An interactive electronic questionnaire was distributed to members of the British Society of Interventional Radiology regarding their current practice in the use, dosage, and timing of heparin boluses and heparinized flushing solutions.
A total of 108 completed questionnaires were received. More than 80% of respondents used heparinized saline with varying concentrations; the most prevalent was 1,000 IU/l (international units of heparin per liter) and 5,000 IU/l. Fifty-one percent of interventionalists use 3,000 IU as their standard bolus dose; however, the respondents were split regarding the timing of bolus dose with ~60% administering it after arterial access is obtained and 40% after crossing the lesion. There was no consensus on altering dose according to body weight, and only 4% monitored clotting parameters.

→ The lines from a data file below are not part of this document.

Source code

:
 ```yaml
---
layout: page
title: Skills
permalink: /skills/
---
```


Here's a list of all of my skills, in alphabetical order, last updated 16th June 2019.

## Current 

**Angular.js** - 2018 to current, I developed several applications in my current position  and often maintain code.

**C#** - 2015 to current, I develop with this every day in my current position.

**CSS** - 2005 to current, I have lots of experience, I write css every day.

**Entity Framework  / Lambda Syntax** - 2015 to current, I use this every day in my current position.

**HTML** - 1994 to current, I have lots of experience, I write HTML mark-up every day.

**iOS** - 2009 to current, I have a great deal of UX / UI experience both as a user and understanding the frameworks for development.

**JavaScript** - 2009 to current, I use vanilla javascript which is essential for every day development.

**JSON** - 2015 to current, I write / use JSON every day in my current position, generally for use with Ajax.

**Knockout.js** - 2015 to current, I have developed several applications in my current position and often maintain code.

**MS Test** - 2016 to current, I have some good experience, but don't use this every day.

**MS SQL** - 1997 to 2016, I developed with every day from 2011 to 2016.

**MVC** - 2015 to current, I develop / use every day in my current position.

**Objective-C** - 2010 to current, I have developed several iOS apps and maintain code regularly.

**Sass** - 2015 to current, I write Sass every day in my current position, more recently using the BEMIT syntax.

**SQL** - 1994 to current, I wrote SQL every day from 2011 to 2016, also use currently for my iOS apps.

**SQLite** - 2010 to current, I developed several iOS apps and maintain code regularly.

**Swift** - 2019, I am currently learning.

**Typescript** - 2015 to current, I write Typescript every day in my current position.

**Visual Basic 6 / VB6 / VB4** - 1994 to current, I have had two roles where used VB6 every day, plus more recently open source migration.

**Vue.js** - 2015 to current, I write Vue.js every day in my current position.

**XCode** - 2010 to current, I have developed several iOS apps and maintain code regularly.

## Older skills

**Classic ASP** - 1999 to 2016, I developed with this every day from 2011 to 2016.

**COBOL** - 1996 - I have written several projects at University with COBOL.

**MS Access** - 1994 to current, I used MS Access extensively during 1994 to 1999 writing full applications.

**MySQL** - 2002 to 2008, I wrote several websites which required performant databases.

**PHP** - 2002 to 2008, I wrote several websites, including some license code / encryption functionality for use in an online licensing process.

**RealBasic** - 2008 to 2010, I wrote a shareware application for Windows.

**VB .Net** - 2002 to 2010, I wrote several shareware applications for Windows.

There seems to be some coherence among practicing interventionalists regarding heparin administration. We hypothesize that heparinized saline should be used at a recognized standard concentration of 1,000 IU/l as a flushing concentration in all arterial vascular interventions and that 3,000 IU bolus is considered the standard dose for straightforward therapeutic procedures and 5000 IU for complex, crural, and endovascular aneurysm repair work. The bolus should be given after arterial access is obtained to allow time for optimal anticoagulation to be achieved by the time of active intervention and stenting. Further research into clotting abnormalities following such interventional procedures would be an interesting quantifiable follow-up to this initial survey of opinions and practice.